(Stored records)
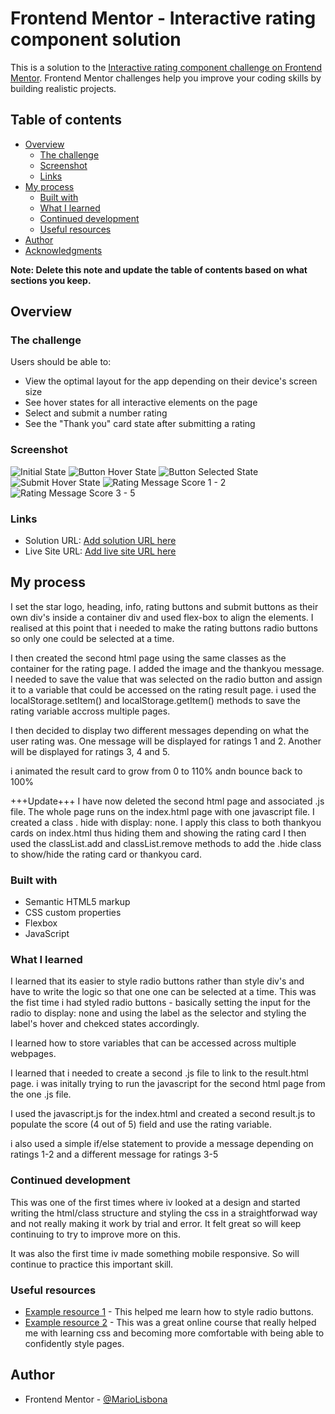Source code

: # Frontend Mentor - Interactive rating component solution

This is a solution to the [Interactive rating component challenge on Frontend Mentor](https://www.frontendmentor.io/challenges/interactive-rating-component-koxpeBUmI). Frontend Mentor challenges help you improve your coding skills by building realistic projects. 

## Table of contents

- [Overview](#overview)
  - [The challenge](#the-challenge)
  - [Screenshot](#screenshot)
  - [Links](#links)
- [My process](#my-process)
  - [Built with](#built-with)
  - [What I learned](#what-i-learned)
  - [Continued development](#continued-development)
  - [Useful resources](#useful-resources)
- [Author](#author)
- [Acknowledgments](#acknowledgments)

**Note: Delete this note and update the table of contents based on what sections you keep.**

## Overview

### The challenge

Users should be able to:

- View the optimal layout for the app depending on their device's screen size
- See hover states for all interactive elements on the page
- Select and submit a number rating
- See the "Thank you" card state after submitting a rating

### Screenshot

![Initial State](./screenshots/inital-state.jpg)
![Button Hover State](./screenshots/button-hover-state.jpg)
![Button Selected State](./screenshots/button-selected-state.jpg)
![Submit Hover State](./screenshots/submit-hover-state.jpg)
![Rating Message Score 1 - 2](./screenshots/rating-1-2-message.jpg)
![Rating Message Score 3 - 5](./screenshots/rating-3-5-message.jpg)

### Links

- Solution URL: [Add solution URL here](https://github.com/MarioLisbona/FEM-interactive-rating-component)
- Live Site URL: [Add live site URL here](https://mariolisbona.github.io/FEM-interactive-rating-component/)

## My process
I set the star logo, heading, info, rating buttons and submit buttons as their own div's inside a container div and used flex-box to align the elements. I realised at this point that i needed to make the rating buttons radio buttons so only one could be selected at a time. 

I then created the second html page using the same classes as the container for the rating page. I added the image and the thankyou message. I needed to save the value that was selected on the radio button and assign it to a variable that could be accessed on the rating result page. i used the localStorage.setItem() and localStorage.getItem() methods to save the rating variable accross multiple pages.

I then decided to display two different messages depending on what the user rating was. One message will be displayed for ratings 1 and 2. Another will be displayed for ratings 3, 4 and 5.

i animated the result card to grow from 0 to 110% andn bounce back to 100%

+++Update+++
I have now deleted the second html page and associated .js file. The whole page runs on the index.html page with one javascript file.
I created a class . hide with display: none. I apply this class to both thankyou cards on index.html thus hiding them and showing the rating card
I then used the classList.add and classList.remove methods to add the .hide class to show/hide the rating card or thankyou card.


### Built with

- Semantic HTML5 markup
- CSS custom properties
- Flexbox
- JavaScript

### What I learned

I learned that its easier to style radio buttons rather than style div's and have to write the logic so that one one can be selected at a time.
This was the fist time i had styled radio buttons - basically setting the input for the radio to display: none and using the label as the selector and styling the label's hover and chekced states accordingly.

I learned how to store variables that can be accessed across multiple webpages.

I learned that i needed to create a second .js file to link to the result.html page. i was initally trying to run the javascript for the second html page from the one .js file.

I used the javascript.js for the index.html and created a second result.js to populate the score (4 out of 5) field and use the rating variable.

i also used a simple if/else statement to provide a message depending on ratings 1-2 and a different message for ratings 3-5

### Continued development

This was one of the first times where iv looked at a design and started writing the html/class structure and styling the css in a straightforwad way and not really making it work by trial and error. It felt great so will keep continuing to try to improve more on this.

It was also the first time iv made something mobile responsive. So will continue to practice this important skill.

### Useful resources

- [Example resource 1](https://stackoverflow.com/questions/4641752/css-how-to-style-a-selected-radio-buttons-label) - This helped me learn how to style radio buttons.
- [Example resource 2](https://courses.webdevsimplified.com/) - This was a great online course that really helped me with learning css and becoming more comfortable with being able to confidently style pages.


## Author

- Frontend Mentor - [@MarioLisbona](https://www.frontendmentor.io/profile/MarioLisbona)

[Assignment]:
Above are the records; copy exactly the lines from the one with "### Useful resources" through the final line.

[Answer space]:
### Useful resources

- [Example resource 1](https://stackoverflow.com/questions/4641752/css-how-to-style-a-selected-radio-buttons-label) - This helped me learn how to style radio buttons.
- [Example resource 2](https://courses.webdevsimplified.com/) - This was a great online course that really helped me with learning css and becoming more comfortable with being able to confidently style pages.


## Author

- Frontend Mentor - [@MarioLisbona](https://www.frontendmentor.io/profile/MarioLisbona)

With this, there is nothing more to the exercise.